Data records

|---|

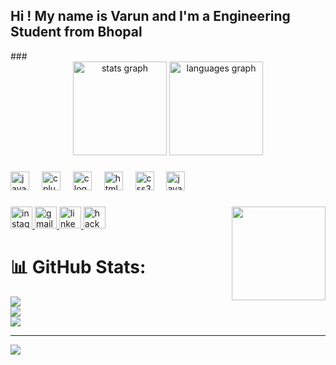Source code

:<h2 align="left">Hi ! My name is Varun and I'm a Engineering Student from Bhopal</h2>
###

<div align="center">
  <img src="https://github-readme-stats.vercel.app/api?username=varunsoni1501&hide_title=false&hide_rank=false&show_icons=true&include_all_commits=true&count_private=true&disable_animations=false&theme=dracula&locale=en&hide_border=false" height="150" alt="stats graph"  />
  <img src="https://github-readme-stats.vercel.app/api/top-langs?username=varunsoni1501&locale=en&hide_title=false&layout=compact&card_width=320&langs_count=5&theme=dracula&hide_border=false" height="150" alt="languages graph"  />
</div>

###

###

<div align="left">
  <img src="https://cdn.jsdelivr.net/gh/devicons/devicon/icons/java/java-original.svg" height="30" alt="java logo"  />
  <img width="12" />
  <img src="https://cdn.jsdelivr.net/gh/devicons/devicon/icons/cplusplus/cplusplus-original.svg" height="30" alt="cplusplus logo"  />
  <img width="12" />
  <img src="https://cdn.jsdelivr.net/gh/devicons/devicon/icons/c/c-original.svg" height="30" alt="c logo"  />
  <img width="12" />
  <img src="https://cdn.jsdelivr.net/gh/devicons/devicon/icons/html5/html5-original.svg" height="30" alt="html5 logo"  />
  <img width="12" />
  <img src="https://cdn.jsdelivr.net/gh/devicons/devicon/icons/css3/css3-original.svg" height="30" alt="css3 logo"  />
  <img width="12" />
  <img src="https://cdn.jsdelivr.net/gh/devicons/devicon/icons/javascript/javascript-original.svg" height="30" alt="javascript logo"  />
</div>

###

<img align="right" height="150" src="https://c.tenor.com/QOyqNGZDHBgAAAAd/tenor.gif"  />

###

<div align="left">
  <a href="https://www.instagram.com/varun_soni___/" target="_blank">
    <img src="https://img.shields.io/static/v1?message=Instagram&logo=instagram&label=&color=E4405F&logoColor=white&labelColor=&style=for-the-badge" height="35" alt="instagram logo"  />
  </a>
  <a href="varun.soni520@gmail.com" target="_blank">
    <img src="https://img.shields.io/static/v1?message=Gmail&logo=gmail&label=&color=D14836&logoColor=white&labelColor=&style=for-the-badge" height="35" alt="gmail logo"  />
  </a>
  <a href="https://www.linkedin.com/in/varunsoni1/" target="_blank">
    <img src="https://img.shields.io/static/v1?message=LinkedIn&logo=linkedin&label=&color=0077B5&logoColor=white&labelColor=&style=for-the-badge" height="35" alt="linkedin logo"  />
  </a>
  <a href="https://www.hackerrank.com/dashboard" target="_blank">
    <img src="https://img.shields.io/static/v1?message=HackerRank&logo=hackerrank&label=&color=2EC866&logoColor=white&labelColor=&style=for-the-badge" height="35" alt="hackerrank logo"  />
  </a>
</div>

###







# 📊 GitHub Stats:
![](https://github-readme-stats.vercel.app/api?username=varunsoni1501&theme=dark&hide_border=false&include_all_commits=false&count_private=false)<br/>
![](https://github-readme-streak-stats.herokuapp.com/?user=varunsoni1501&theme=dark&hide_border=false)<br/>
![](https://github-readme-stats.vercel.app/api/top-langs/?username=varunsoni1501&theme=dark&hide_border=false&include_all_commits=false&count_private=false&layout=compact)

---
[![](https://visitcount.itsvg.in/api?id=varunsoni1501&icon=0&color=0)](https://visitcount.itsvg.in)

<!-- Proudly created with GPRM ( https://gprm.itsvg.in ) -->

|---|

- **AIM OF THE TASK**
The records above are to be restated word for word, with every picture left out.

- **OUTPUT BELOW**
Source code

:<h2 align="left">Hi ! My name is Varun and I'm a Engineering Student from Bhopal</h2>
###

<div align="center">
  <img src="https://github-readme-stats.vercel.app/api?username=varunsoni1501&hide_title=false&hide_rank=false&show_icons=true&include_all_commits=true&count_private=true&disable_animations=false&theme=dracula&locale=en&hide_border=false" height="150" alt="stats graph"  />
  <img src="https://github-readme-stats.vercel.app/api/top-langs?username=varunsoni1501&locale=en&hide_title=false&layout=compact&card_width=320&langs_count=5&theme=dracula&hide_border=false" height="150" alt="languages graph"  />
</div>

###

###

<div align="left">
  <img src="https://cdn.jsdelivr.net/gh/devicons/devicon/icons/java/java-original.svg" height="30" alt="java logo"  />
  <img width="12" />
  <img src="https://cdn.jsdelivr.net/gh/devicons/devicon/icons/cplusplus/cplusplus-original.svg" height="30" alt="cplusplus logo"  />
  <img width="12" />
  <img src="https://cdn.jsdelivr.net/gh/devicons/devicon/icons/c/c-original.svg" height="30" alt="c logo"  />
  <img width="12" />
  <img src="https://cdn.jsdelivr.net/gh/devicons/devicon/icons/html5/html5-original.svg" height="30" alt="html5 logo"  />
  <img width="12" />
  <img src="https://cdn.jsdelivr.net/gh/devicons/devicon/icons/css3/css3-original.svg" height="30" alt="css3 logo"  />
  <img width="12" />
  <img src="https://cdn.jsdelivr.net/gh/devicons/devicon/icons/javascript/javascript-original.svg" height="30" alt="javascript logo"  />
</div>

###

<img align="right" height="150" src="https://c.tenor.com/QOyqNGZDHBgAAAAd/tenor.gif"  />

###

<div align="left">
  <a href="https://www.instagram.com/varun_soni___/" target="_blank">
    <img src="https://img.shields.io/static/v1?message=Instagram&logo=instagram&label=&color=E4405F&logoColor=white&labelColor=&style=for-the-badge" height="35" alt="instagram logo"  />
  </a>
  <a href="varun.soni520@gmail.com" target="_blank">
    <img src="https://img.shields.io/static/v1?message=Gmail&logo=gmail&label=&color=D14836&logoColor=white&labelColor=&style=for-the-badge" height="35" alt="gmail logo"  />
  </a>
  <a href="https://www.linkedin.com/in/varunsoni1/" target="_blank">
    <img src="https://img.shields.io/static/v1?message=LinkedIn&logo=linkedin&label=&color=0077B5&logoColor=white&labelColor=&style=for-the-badge" height="35" alt="linkedin logo"  />
  </a>
  <a href="https://www.hackerrank.com/dashboard" target="_blank">
    <img src="https://img.shields.io/static/v1?message=HackerRank&logo=hackerrank&label=&color=2EC866&logoColor=white&labelColor=&style=for-the-badge" height="35" alt="hackerrank logo"  />
  </a>
</div>

###







# 📊 GitHub Stats:
![](https://github-readme-stats.vercel.app/api?username=varunsoni1501&theme=dark&hide_border=false&include_all_commits=false&count_private=false)<br/>
![](https://github-readme-streak-stats.herokuapp.com/?user=varunsoni1501&theme=dark&hide_border=false)<br/>
![](https://github-readme-stats.vercel.app/api/top-langs/?username=varunsoni1501&theme=dark&hide_border=false&include_all_commits=false&count_private=false&layout=compact)

---
[![](https://visitcount.itsvg.in/api?id=varunsoni1501&icon=0&color=0)](https://visitcount.itsvg.in)

<!-- Proudly created with GPRM ( https://gprm.itsvg.in ) -->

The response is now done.